Sex differences in any phenotype are caused by two kinds of mechanisms, ontogenetic (factors that are inherently different between each male and female, which cause sexual differentiation of tissues), and population-level mechanisms (factors that act in a greater proportion of individuals of one sex than the other, leading to average differences among males and females). Ontogenetic factors include the effects of gonadal hormones, both organizational (permanent, differentiating) and activational (reversible) effects [14]. Variation in the effects of gonadal hormones would be expected to produce the largest sex differences in variability of traits, and accordingly, it is temporal or socially induced variation in effects of gonadal hormones that is most often suggested as a source of sex differences in trait variance. The population-level factors include the following: (1) Hemizygous exposure of X alleles. Variation in X alleles induces more variation in phenotypes of males than females because the effect of each variant is averaged across two alleles in females but is expressed fully in individual males. For example, Fragile X syndrome and other types of X-linked mental retardation affect human males more than females [15, 16]. The averaging process should reduce variability among females relative to males. (2) Individual sexually antagonistic autosomal alleles (conferring different fitness effects in males and females) may occur more in one sex than the other because sex-specific deleterious or lethal alleles might drop from the population of one sex more than the other. (3) “Mother’s curse” [17, 18]: because the mitochondrial genome is passed from mother to daughter, male-disadvantageous alleles may build up if they confer advantages to females and disproportionately promote disease in males.

Although sex differences in level of gene expression are normally thought to contribute to sex differences in physiology or disease, sex-biased variation itself, caused by any type of ontogenetic or population-level effect, can cause one sex to reach a threshold for disease or lethality more than the other sex.

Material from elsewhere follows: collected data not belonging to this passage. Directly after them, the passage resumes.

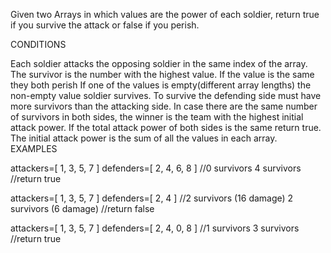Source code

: Given two Arrays in which values are the power of each soldier, return true if you survive the attack or false if you perish.

CONDITIONS

Each soldier attacks the opposing soldier in the same index of the array. The survivor is the number with the highest value.
If the value is the same they both perish
If one of the values is empty(different array lengths) the non-empty value soldier survives.
To survive the defending side must have more survivors than the attacking side.
In case there are the same number of survivors in both sides, the winner is the team with the highest initial attack power. If the total attack power of both sides is the same return true.
The initial attack power is the sum of all the values in each array.
EXAMPLES

attackers=[ 1, 3, 5, 7 ]   defenders=[ 2, 4, 6, 8 ]
//0 survivors                4 survivors
//return true


attackers=[ 1, 3, 5, 7 ]   defenders=[ 2, 4 ]
//2 survivors  (16 damage)   2 survivors (6 damage)
//return false

attackers=[ 1, 3, 5, 7 ]   defenders=[ 2, 4, 0, 8 ]
//1 survivors                3 survivors
//return true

The population-level sources of sex-biasing factors will operate only in genetically heterogeneous populations, not in inbred strains. Among the samples analyzed here, therefore, we expected that the human datasets would represent measures of genetically heterogenous individuals, whereas the mouse datasets would often come from inbred lines. This species difference may have contributed to the greater CV of probes in datasets from humans than from mice (Fig. 5). Some evidence suggests that X genes showing high CV values were more likely to occur in males than females (Table 2). Otherwise, we found little evidence that X genes had greater variability in males than females in humans (where it might have occurred) than in mice (where we did not expect it). Because X genes drive and are driven by autosomal genes within gene networks, it is likely that any tendency for greater variation in X gene expression in males is blunted by network feedback or other interactions with autosomal genes, which comprise the vast majority of interacting partners of X genes within gene networks and which would not be expected to show an overall inherent sex bias.

Conclusion

Based on extensive analysis of microarray datasets measuring gene expression in both sexes of mice and humans, we found no evidence that variability of gene expression is generally greater in females than males.